¿Cómo implementar un servicio de monitoreo de redes sociales / sitios web?

i would like to implement some kind of service my customers can use to find their company on a. blogs, forums b. facebook, twitter c. review sites

a. blogs, forums This can only be done by a crawler, right? A crawler looking for the robots.txt on a forum/blog and than optionally reading the content (and of course links) of the forum/blog. But where to start? Can i use a set of sites to start with crawling? do i have to predefine them or can i use some other searchengine first? E.g. searching in Google for that company and then crawl the SERPs? Legal?

b. facebook, twitter They have APIs, so hat should not be a problem i think.

c. review sites I looked at some review site's TOS and they wrote that using an automated software crawling their sites is not permitted. On the other hand, the sites that are relevant to me are not disallowed in their robots.txt. What matters here?

Any other hints are welcome.

Gracias por adelantado :-)

preguntado el 08 de enero de 11 a las 15:01

1 Respuestas

Honestly, the easiest way to do it would be to start with the search engines. They all have APIs for doing automated searches, so that'd probably give yout he highest return for your time on getting back links/mentions of your client's products or brand.

That won't handle things behind authentication, only public stuff (of course). But it'll give you a good baseline to start with. From there, you could (if you want) use API's or custom-written bots that are given auth creds on the sites, but honestly I think at that point you're missnig the core question, I think.

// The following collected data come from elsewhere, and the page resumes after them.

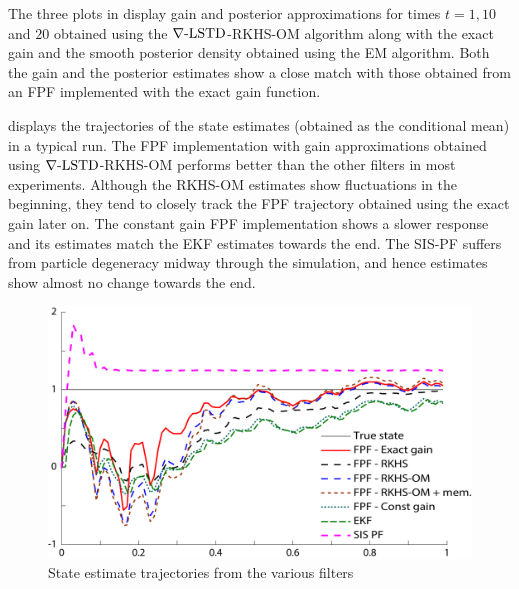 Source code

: The three plots in  display  gain and posterior approximations for times $t = 1,10$ and $20$ obtained using the $\nabla\text{-LSTD}$-RKHS-OM algorithm along with the exact gain and the smooth posterior density obtained using the EM algorithm. Both the gain and the posterior estimates show a close match with those obtained from an FPF implemented with the exact gain function.


 displays the trajectories of the state estimates (obtained as the conditional mean) in a typical run.  The FPF implementation with gain approximations obtained using $\nabla\text{-LSTD}$-RKHS-OM  performs better than the other filters in most experiments. Although the RKHS-OM estimates show fluctuations in the beginning, they tend to closely track the FPF trajectory obtained using the exact gain later on. The constant gain FPF implementation shows a slower response and its estimates match the EKF estimates towards the end. The SIS-PF suffers from particle degeneracy midway through the simulation, and hence estimates show almost no change towards the end.

\begin{figure}[htbp]
	\centering
	\includegraphics[width = 5in]{images/Chap4_param_est_state_comparison}
	\caption{ State estimate trajectories from the various filters}
	\label{fig:steady_state_estimate}
\end{figure}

Is the core question, "Where are we mentioned?" or is the core question really... "What sites are getting traffic to come to us?" In most cases, it's the latter, in which case you can ignore all of what I said previously and just use Google Analytics, or similar software on your client's site to determine where traffic's coming from.

Editar Ok, so if it's where are we mentioned, I'd still start w/ the search engines as stated. Google's api is pretty easy and it has a SOAP based one that you can pull in as a web reference if you want; ejemplo

Re: review sites. If the site's TOS says you can't use automated bots, then it's a good idea not to use automated bots. The robots.txt is not legally binding (it's sort of a good-neighbor thing), and so I wouldn't not use the lack of exclusion there to be permission. Some review sites (more modern ones) might disallow automated scraping of their site, but they might still publish RSS feeds or Atom feeds or have some other API that you can hook into, that's worth checking.

Respondido el 08 de enero de 11 a las 19:01

The core question realls is "Where are we mentioned?" - nogamawa

So therefore the hint with the search engines is the right one. Any sources for that? - nogamawa

So my problem with the review sites has to be clarified. - nogamawa

No es la respuesta que estás buscando? Examinar otras preguntas etiquetadas or haz tu propia pregunta.